PROVIDED RECORDS:
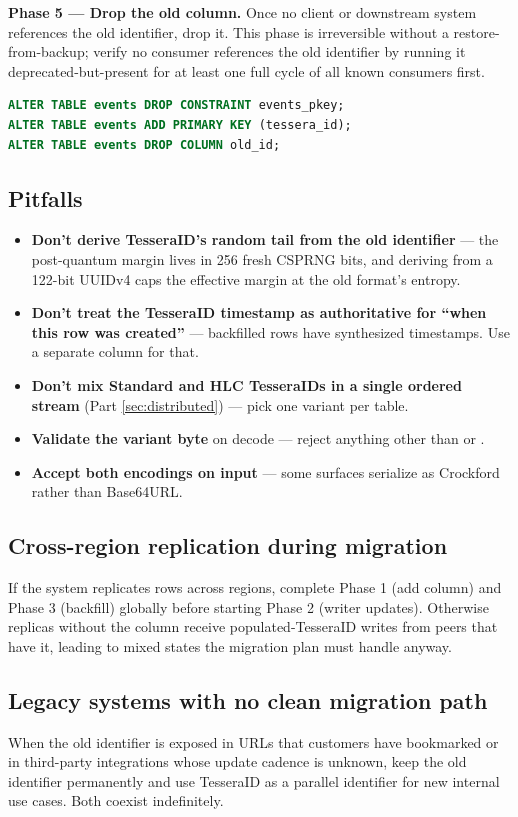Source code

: \textbf{Phase 5 --- Drop the old column.} Once no client or downstream system references the old identifier, drop it. This phase is irreversible without a restore-from-backup; verify no consumer references the old identifier by running it deprecated-but-present for at least one full cycle of all known consumers first.

\begin{lstlisting}[language=SQL,caption={Dropping the old identifier column}]
ALTER TABLE events DROP CONSTRAINT events_pkey;
ALTER TABLE events ADD PRIMARY KEY (tessera_id);
ALTER TABLE events DROP COLUMN old_id;
\end{lstlisting}

\subsection{Pitfalls}

\begin{itemize}
  \item \textbf{Don't derive TesseraID's random tail from the old identifier} --- the post-quantum margin lives in 256 fresh CSPRNG bits, and deriving from a 122-bit UUIDv4 caps the effective margin at the old format's entropy.
  \item \textbf{Don't treat the TesseraID timestamp as authoritative for ``when this row was created''} --- backfilled rows have synthesized timestamps. Use a separate  column for that.
  \item \textbf{Don't mix Standard and HLC TesseraIDs in a single ordered stream} (Part \ref{sec:distributed}) --- pick one variant per table.
  \item \textbf{Validate the variant byte} on decode --- reject anything other than  or .
  \item \textbf{Accept both encodings on input} --- some surfaces serialize as Crockford rather than Base64URL.
\end{itemize}

\subsection{Cross-region replication during migration}

If the system replicates rows across regions, complete Phase 1 (add column) and Phase 3 (backfill) globally before starting Phase 2 (writer updates). Otherwise replicas without the column receive populated-TesseraID writes from peers that have it, leading to mixed states the migration plan must handle anyway.

\subsection{Legacy systems with no clean migration path}

When the old identifier is exposed in URLs that customers have bookmarked or in third-party integrations whose update cadence is unknown, keep the old identifier permanently and use TesseraID as a parallel identifier for new internal use cases. Both coexist indefinitely.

TASK ITEM: Return each line from the material that includes the string "subsection".

PROBLEM SOLUTION:
\subsection{Pitfalls}
\subsection{Cross-region replication during migration}
\subsection{Legacy systems with no clean migration path}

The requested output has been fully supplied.